Exercise directions> When you repeat the entries below, please keep them exact and leave out the pictures.

[Saved data entries]
[Start of Attachment]

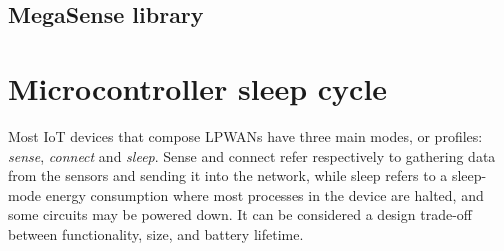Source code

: 		
		
		
		
		
		
		
%	
%		
%	

		\subsection{MegaSense library}\label{subsec:megasense_lib}
		
	\section{Microcontroller sleep cycle}\label{sec:sleep}
	
		Most IoT devices that compose LPWANs have three main modes, or profiles: \textit{sense}, \textit{connect} and \textit{sleep}.
		Sense and connect refer respectively to gathering data from the sensors and sending it into the network, while sleep refers to a sleep-mode energy consumption where most processes in the device are halted, and some circuits may be powered down.
		It can be considered a design trade-off between functionality, size, and battery lifetime.
		
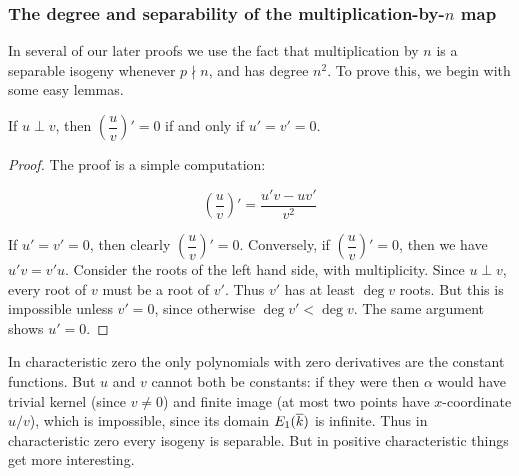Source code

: %


\subsubsection{The degree and separability of the multiplication-by-\texorpdfstring{$n$}{} map}
In several of our later proofs we use the fact that multiplication by $n$ is a separable isogeny whenever $p\nmid n$, and has degree $n^2$.
To prove this, we begin with some easy lemmas.

\begin{lem}\label{quoderiv0lma}
If $u\perp v$, then $\left(\dfrac{u}{v}\right)'=0$ if and only if $u'=v'=0$.
\end{lem}

\begin{proof}
The proof is a simple computation:

$$\left(\dfrac{u}{v}\right)'=\dfrac{u'v-uv'}{v^2}$$

If $u'=v'=0$, then clearly $\left(\dfrac{u}{v}\right)'=0$. Conversely, if $\left(\dfrac{u}{v}\right)'=0$, then we have $u'v=v'u$. Consider the roots of the left hand side, with multiplicity. Since $u\perp v$, every root of $v$ must be a root of $v'$. Thus $v'$ has at least $\deg v$ roots.
But this is impossible unless $v'=0$, since otherwise $\deg v' < \deg v$.
The same argument shows $u'=0$.
\end{proof}

In characteristic zero the only polynomials with zero derivatives are the constant functions.
But $u$ and $v$ cannot both be constants: if they were then $\alpha$ would have trivial kernel (since $v\ne 0$) and finite image (at most two points have $x$-coordinate $u/v$), which is impossible, since its domain $E_1(\overline{k})$ is infinite.
Thus in characteristic zero every isogeny is separable.  But in positive characteristic things get more interesting.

[End of Attachment]

Answer section>
Source code

: 		
		
		
		
		
		
		
%	
%		
%	

		\subsection{MegaSense library}\label{subsec:megasense_lib}
		
	\section{Microcontroller sleep cycle}\label{sec:sleep}
	
		Most IoT devices that compose LPWANs have three main modes, or profiles: \textit{sense}, \textit{connect} and \textit{sleep}.
		Sense and connect refer respectively to gathering data from the sensors and sending it into the network, while sleep refers to a sleep-mode energy consumption where most processes in the device are halted, and some circuits may be powered down.
		It can be considered a design trade-off between functionality, size, and battery lifetime.
		
Source code

: %


\subsubsection{The degree and separability of the multiplication-by-\texorpdfstring{$n$}{} map}
In several of our later proofs we use the fact that multiplication by $n$ is a separable isogeny whenever $p\nmid n$, and has degree $n^2$.
To prove this, we begin with some easy lemmas.

\begin{lem}\label{quoderiv0lma}
If $u\perp v$, then $\left(\dfrac{u}{v}\right)'=0$ if and only if $u'=v'=0$.
\end{lem}

\begin{proof}
The proof is a simple computation:

$$\left(\dfrac{u}{v}\right)'=\dfrac{u'v-uv'}{v^2}$$

If $u'=v'=0$, then clearly $\left(\dfrac{u}{v}\right)'=0$. Conversely, if $\left(\dfrac{u}{v}\right)'=0$, then we have $u'v=v'u$. Consider the roots of the left hand side, with multiplicity. Since $u\perp v$, every root of $v$ must be a root of $v'$. Thus $v'$ has at least $\deg v$ roots.
But this is impossible unless $v'=0$, since otherwise $\deg v' < \deg v$.
The same argument shows $u'=0$.
\end{proof}

In characteristic zero the only polynomials with zero derivatives are the constant functions.
But $u$ and $v$ cannot both be constants: if they were then $\alpha$ would have trivial kernel (since $v\ne 0$) and finite image (at most two points have $x$-coordinate $u/v$), which is impossible, since its domain $E_1(\overline{k})$ is infinite.
Thus in characteristic zero every isogeny is separable.  But in positive characteristic things get more interesting.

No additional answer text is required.